- _TASK MATERIAL_:

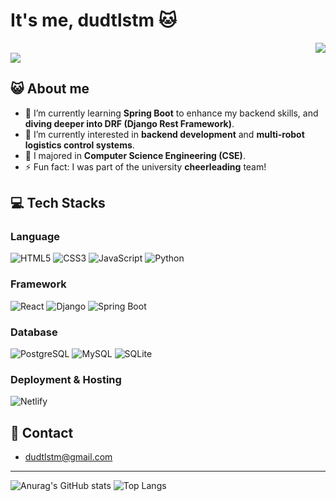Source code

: # It's me, dudtlstm 🐱

<div align="right">
<a href="https://hits.seeyoufarm.com"><img src="https://hits.seeyoufarm.com/api/count/incr/badge.svg?url=https%3A%2F%2Fgithub.com%2Fdudtlstm&count_bg=%239DE467&title_bg=%235F5F5F&icon=apachecordova.svg&icon_color=%23CECECE&title=visitors&edge_flat=false"/></a>
</div>

<a href="https://github.com/devxb/gitanimals">
  <img src="https://render.gitanimals.org/farms/dudtlstm"/>
</a>


## 😺 About me
- 🌱 I’m currently learning **Spring Boot** to enhance my backend skills, and **diving deeper into DRF (Django Rest Framework)**.
- 🤔 I’m currently interested in **backend development** and **multi-robot logistics control systems**.
- 💬 I majored in **Computer Science Engineering (CSE)**.
- ⚡ Fun fact: I was part of the university **cheerleading** team!

## 💻 Tech Stacks
### Language
![HTML5](https://img.shields.io/badge/HTML5-E34F26?style=for-the-badge&logo=html5&logoColor=white)
![CSS3](https://img.shields.io/badge/CSS3-1572B6?&style=for-the-badge&logo=css3&logoColor=white)
![JavaScript](https://img.shields.io/badge/JavaScript-F7DF1E?style=for-the-badge&logo=JavaScript&logoColor=white)
![Python](https://img.shields.io/badge/Python-3776AB?style=for-the-badge&logo=python&logoColor=white) <br/>
### Framework
![React](https://img.shields.io/badge/React-61DAFB?style=for-the-badge&logo=react&logoColor=white)
![Django](https://img.shields.io/badge/Django-092E20?style=for-the-badge&logo=django&logoColor=white)
![Spring Boot](https://img.shields.io/badge/SpringBoot-6DB33F?style=for-the-badge&logo=springboot&logoColor=white) <br/>
### Database
![PostgreSQL](https://img.shields.io/badge/PostgreSQL-4169E1?style=for-the-badge&logo=PostgreSQL&logoColor=white)
![MySQL](https://img.shields.io/badge/MySQL-4479A1?style=for-the-badge&logo=mysql&logoColor=white)
![SQLite](https://img.shields.io/badge/SQLite-003B57?style=for-the-badge&logo=SQLite&logoColor=white)<br/>
### Deployment & Hosting
![Netlify](https://img.shields.io/badge/Netlify-00C7B7?style=for-the-badge&logo=netlify&logoColor=white)

## 💌 Contact
- dudtlstm@gmail.com

---
![Anurag's GitHub stats](https://github-readme-stats.vercel.app/api?username=dudtlstm&show_icons=true)
![Top Langs](https://github-readme-stats.vercel.app/api/top-langs/?username=dudtlstm&layout=compact)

- _PROMPT_:
Please tally the lines above that contain "readme" and report nothing but the total.

- _EXPECTED ANSWER_:
2